## INSTRUCTIONS TO FOLLOW
Reproduce every entry below exactly, minus the pictures.

## EXERCISE MATERIAL
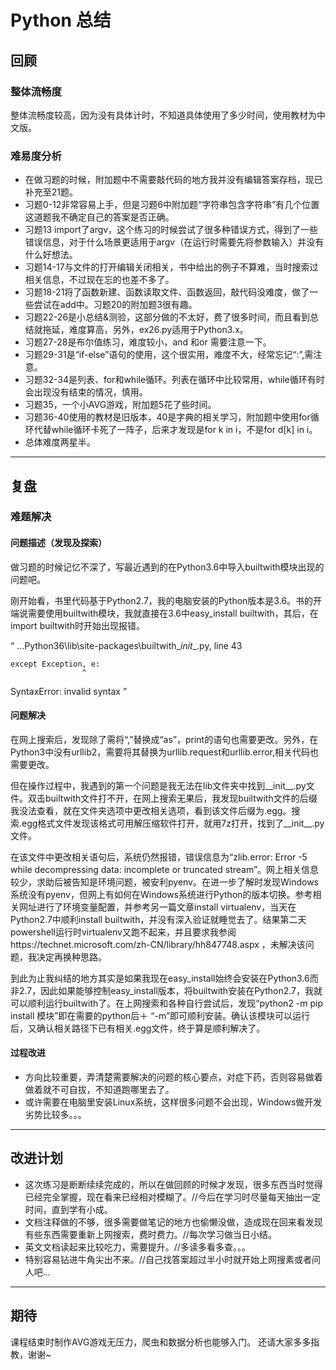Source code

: # Python 总结

## 回顾

### 整体流畅度
整体流畅度较高，因为没有具体计时，不知道具体使用了多少时间，使用教材为中文版。

### 难易度分析
- 在做习题的时候，附加题中不需要敲代码的地方我并没有编辑答案存档，现已补充至21题。
- 习题0-12非常容易上手，但是习题6中附加题“字符串包含字符串”有几个位置这道题我不确定自己的答案是否正确。
- 习题13 import了argv，这个练习的时候尝试了很多种错误方式，得到了一些错误信息，对于什么场景更适用于argv（在运行时需要先将参数输入）并没有什么好想法。
- 习题14-17与文件的打开编辑关闭相关，书中给出的例子不算难，当时搜索过相关信息，不过现在忘的也差不多了。
- 习题18-21将了函数新建、函数读取文件、函数返回，敲代码没难度，做了一些尝试在add中。习题20的附加题3很有趣。
- 习题22-26是小总结&测验，这部分做的不太好，费了很多时间，而且看到总结就拖延，难度算高，另外，ex26.py适用于Python3.x。
- 习题27-28是布尔值练习，难度较小，and 和or 需要注意一下。
- 习题29-31是“if-else”语句的使用，这个很实用，难度不大，经常忘记“:”,需注意。
- 习题32-34是列表、for和while循环。列表在循环中比较常用，while循环有时会出现没有结束的情况，慎用。
- 习题35，一个小AVG游戏，附加题5花了些时间。
- 习题36-40使用的教材是旧版本，40是字典的相关学习，附加题中使用for循环代替while循环卡死了一阵子，后来才发现是for k in i，不是for d[k]
 in i。
- 总体难度两星半。
***
## 复盘

### 难题解决

#### 问题描述（发现及探索）
做习题的时候记忆不深了，写最近遇到的在Python3.6中导入builtwith模块出现的问题吧。

刚开始看，书里代码基于Python2.7，我的电脑安装的Python版本是3.6。书的开端说需要使用builtwith模块，我就直接在3.6中easy_install builtwith，其后，在import builtwith时开始出现报错。

“ ...Python36\lib\site-packages\builtwith\__init__.py, line 43

    except Exception, e:  
                    ^  
SyntaxError: invalid syntax ”

#### 问题解决
在网上搜索后，发现除了需将“,”替换成“as”，print的语句也需要更改。另外，在Python3中没有urllib2，需要将其替换为urllib.request和urllib.error,相关代码也需要更改。

但在操作过程中，我遇到的第一个问题是我无法在lib文件夹中找到__init__.py文件。双击builtwith文件打不开，在网上搜索无果后，我发现builtwith文件的后缀我没法查看，就在文件夹选项中更改相关选项，看到该文件后缀为.egg。搜索.egg格式文件发现该格式可用解压缩软件打开，就用7z打开，找到了__init__.py文件。

在该文件中更改相关语句后，系统仍然报错，错误信息为“zlib.error: Error -5 while decompressing data: incomplete or truncated stream”。网上相关信息较少，求助后被告知是环境问题，被安利pyenv。在进一步了解时发现Windows系统没有pyenv，但网上有如何在Windows系统进行Python的版本切换。参考相关网址进行了环境变量配置，并参考另一篇文章install virtualenv，当天在Python2.7中顺利install builtwith，并没有深入验证就睡觉去了。结果第二天powershell运行时virtualenv又跑不起来，并且要求我参阅https://technet.microsoft.com/zh-CN/library/hh847748.aspx ，未解决该问题，我决定再换种思路。

到此为止我纠结的地方其实是如果我现在easy_install始终会安装在Python3.6而非2.7，因此如果能够控制easy_install版本，将builtwith安装在Python2.7，我就可以顺利运行builtwith了。在上网搜索和各种自行尝试后，发现“python2 -m pip install  模块”即在需要的python后＋  “-m”即可顺利安装。确认该模块可以运行后，又确认相关路径下已有相关.egg文件，终于算是顺利解决了。

#### 过程改进

- 方向比较重要，弄清楚需要解决的问题的核心要点，对症下药，否则容易做着做着就不可自拔，不知道跑哪里去了。
- 或许需要在电脑里安装Linux系统，这样很多问题不会出现，Windows做开发劣势比较多。。。
***
## 改进计划

- 这次练习是断断续续完成的，所以在做回顾的时候才发现，很多东西当时觉得已经完全掌握，现在看来已经相对模糊了。//今后在学习时尽量每天抽出一定时间，直到学有小成。
- 文档注释做的不够，很多需要做笔记的地方也偷懒没做，造成现在回来看发现有些东西需要重新上网搜索，费时费力。//每次学习做当日小结。
- 英文文档读起来比较吃力，需要提升。//多读多看多查。。。
- 特别容易钻进牛角尖出不来。//自己找答案超过半小时就开始上网搜素或者问人吧...
***
## 期待

课程结束时制作AVG游戏无压力，爬虫和数据分析也能够入门。
还请大家多多指教，谢谢~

## SOLUTION
Source code

: # Python 总结

## 回顾

### 整体流畅度
整体流畅度较高，因为没有具体计时，不知道具体使用了多少时间，使用教材为中文版。

### 难易度分析
- 在做习题的时候，附加题中不需要敲代码的地方我并没有编辑答案存档，现已补充至21题。
- 习题0-12非常容易上手，但是习题6中附加题“字符串包含字符串”有几个位置这道题我不确定自己的答案是否正确。
- 习题13 import了argv，这个练习的时候尝试了很多种错误方式，得到了一些错误信息，对于什么场景更适用于argv（在运行时需要先将参数输入）并没有什么好想法。
- 习题14-17与文件的打开编辑关闭相关，书中给出的例子不算难，当时搜索过相关信息，不过现在忘的也差不多了。
- 习题18-21将了函数新建、函数读取文件、函数返回，敲代码没难度，做了一些尝试在add中。习题20的附加题3很有趣。
- 习题22-26是小总结&测验，这部分做的不太好，费了很多时间，而且看到总结就拖延，难度算高，另外，ex26.py适用于Python3.x。
- 习题27-28是布尔值练习，难度较小，and 和or 需要注意一下。
- 习题29-31是“if-else”语句的使用，这个很实用，难度不大，经常忘记“:”,需注意。
- 习题32-34是列表、for和while循环。列表在循环中比较常用，while循环有时会出现没有结束的情况，慎用。
- 习题35，一个小AVG游戏，附加题5花了些时间。
- 习题36-40使用的教材是旧版本，40是字典的相关学习，附加题中使用for循环代替while循环卡死了一阵子，后来才发现是for k in i，不是for d[k]
 in i。
- 总体难度两星半。
***
## 复盘

### 难题解决

#### 问题描述（发现及探索）
做习题的时候记忆不深了，写最近遇到的在Python3.6中导入builtwith模块出现的问题吧。

刚开始看，书里代码基于Python2.7，我的电脑安装的Python版本是3.6。书的开端说需要使用builtwith模块，我就直接在3.6中easy_install builtwith，其后，在import builtwith时开始出现报错。

“ ...Python36\lib\site-packages\builtwith\__init__.py, line 43

    except Exception, e:  
                    ^  
SyntaxError: invalid syntax ”

#### 问题解决
在网上搜索后，发现除了需将“,”替换成“as”，print的语句也需要更改。另外，在Python3中没有urllib2，需要将其替换为urllib.request和urllib.error,相关代码也需要更改。

但在操作过程中，我遇到的第一个问题是我无法在lib文件夹中找到__init__.py文件。双击builtwith文件打不开，在网上搜索无果后，我发现builtwith文件的后缀我没法查看，就在文件夹选项中更改相关选项，看到该文件后缀为.egg。搜索.egg格式文件发现该格式可用解压缩软件打开，就用7z打开，找到了__init__.py文件。

在该文件中更改相关语句后，系统仍然报错，错误信息为“zlib.error: Error -5 while decompressing data: incomplete or truncated stream”。网上相关信息较少，求助后被告知是环境问题，被安利pyenv。在进一步了解时发现Windows系统没有pyenv，但网上有如何在Windows系统进行Python的版本切换。参考相关网址进行了环境变量配置，并参考另一篇文章install virtualenv，当天在Python2.7中顺利install builtwith，并没有深入验证就睡觉去了。结果第二天powershell运行时virtualenv又跑不起来，并且要求我参阅https://technet.microsoft.com/zh-CN/library/hh847748.aspx ，未解决该问题，我决定再换种思路。

到此为止我纠结的地方其实是如果我现在easy_install始终会安装在Python3.6而非2.7，因此如果能够控制easy_install版本，将builtwith安装在Python2.7，我就可以顺利运行builtwith了。在上网搜索和各种自行尝试后，发现“python2 -m pip install  模块”即在需要的python后＋  “-m”即可顺利安装。确认该模块可以运行后，又确认相关路径下已有相关.egg文件，终于算是顺利解决了。

#### 过程改进

- 方向比较重要，弄清楚需要解决的问题的核心要点，对症下药，否则容易做着做着就不可自拔，不知道跑哪里去了。
- 或许需要在电脑里安装Linux系统，这样很多问题不会出现，Windows做开发劣势比较多。。。
***
## 改进计划

- 这次练习是断断续续完成的，所以在做回顾的时候才发现，很多东西当时觉得已经完全掌握，现在看来已经相对模糊了。//今后在学习时尽量每天抽出一定时间，直到学有小成。
- 文档注释做的不够，很多需要做笔记的地方也偷懒没做，造成现在回来看发现有些东西需要重新上网搜索，费时费力。//每次学习做当日小结。
- 英文文档读起来比较吃力，需要提升。//多读多看多查。。。
- 特别容易钻进牛角尖出不来。//自己找答案超过半小时就开始上网搜素或者问人吧...
***
## 期待

课程结束时制作AVG游戏无压力，爬虫和数据分析也能够入门。
还请大家多多指教，谢谢~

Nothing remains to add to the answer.